----- Input data -----

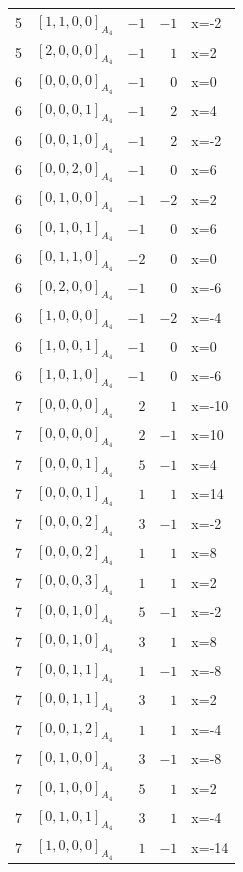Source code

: \documentclass[11pt]{article}
\newcommand{\Dynkin}[1]{#1}
\begin{document}
\begin{longtable}{r l r r l}
5 & $\Dynkin{[1,1,0,0]_{A_4}}$ & $-1$ & $-1$ & x=-2\\
5 & $\Dynkin{[2,0,0,0]_{A_4}}$ & $-1$ & $1$ & x=2\\
6 & $\Dynkin{[0,0,0,0]_{A_4}}$ & $-1$ & $0$ & x=0\\
6 & $\Dynkin{[0,0,0,1]_{A_4}}$ & $-1$ & $2$ & x=4\\
6 & $\Dynkin{[0,0,1,0]_{A_4}}$ & $-1$ & $2$ & x=-2\\
6 & $\Dynkin{[0,0,2,0]_{A_4}}$ & $-1$ & $0$ & x=6\\
6 & $\Dynkin{[0,1,0,0]_{A_4}}$ & $-1$ & $-2$ & x=2\\
6 & $\Dynkin{[0,1,0,1]_{A_4}}$ & $-1$ & $0$ & x=6\\
6 & $\Dynkin{[0,1,1,0]_{A_4}}$ & $-2$ & $0$ & x=0\\
6 & $\Dynkin{[0,2,0,0]_{A_4}}$ & $-1$ & $0$ & x=-6\\
6 & $\Dynkin{[1,0,0,0]_{A_4}}$ & $-1$ & $-2$ & x=-4\\
6 & $\Dynkin{[1,0,0,1]_{A_4}}$ & $-1$ & $0$ & x=0\\
6 & $\Dynkin{[1,0,1,0]_{A_4}}$ & $-1$ & $0$ & x=-6\\
7 & $\Dynkin{[0,0,0,0]_{A_4}}$ & $2$ & $1$ & x=-10\\
7 & $\Dynkin{[0,0,0,0]_{A_4}}$ & $2$ & $-1$ & x=10\\
7 & $\Dynkin{[0,0,0,1]_{A_4}}$ & $5$ & $-1$ & x=4\\
7 & $\Dynkin{[0,0,0,1]_{A_4}}$ & $1$ & $1$ & x=14\\
7 & $\Dynkin{[0,0,0,2]_{A_4}}$ & $3$ & $-1$ & x=-2\\
7 & $\Dynkin{[0,0,0,2]_{A_4}}$ & $1$ & $1$ & x=8\\
7 & $\Dynkin{[0,0,0,3]_{A_4}}$ & $1$ & $1$ & x=2\\
7 & $\Dynkin{[0,0,1,0]_{A_4}}$ & $5$ & $-1$ & x=-2\\
7 & $\Dynkin{[0,0,1,0]_{A_4}}$ & $3$ & $1$ & x=8\\
7 & $\Dynkin{[0,0,1,1]_{A_4}}$ & $1$ & $-1$ & x=-8\\
7 & $\Dynkin{[0,0,1,1]_{A_4}}$ & $3$ & $1$ & x=2\\
7 & $\Dynkin{[0,0,1,2]_{A_4}}$ & $1$ & $1$ & x=-4\\
7 & $\Dynkin{[0,1,0,0]_{A_4}}$ & $3$ & $-1$ & x=-8\\
7 & $\Dynkin{[0,1,0,0]_{A_4}}$ & $5$ & $1$ & x=2\\
7 & $\Dynkin{[0,1,0,1]_{A_4}}$ & $3$ & $1$ & x=-4\\
7 & $\Dynkin{[1,0,0,0]_{A_4}}$ & $1$ & $-1$ & x=-14\\

\end{longtable}
\end{document}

-----

-- Exercise details --
Where a line in the records above contains the string "begin", return that line.

-- Solution to this task --
\begin{document}
\begin{longtable}{r l r r l}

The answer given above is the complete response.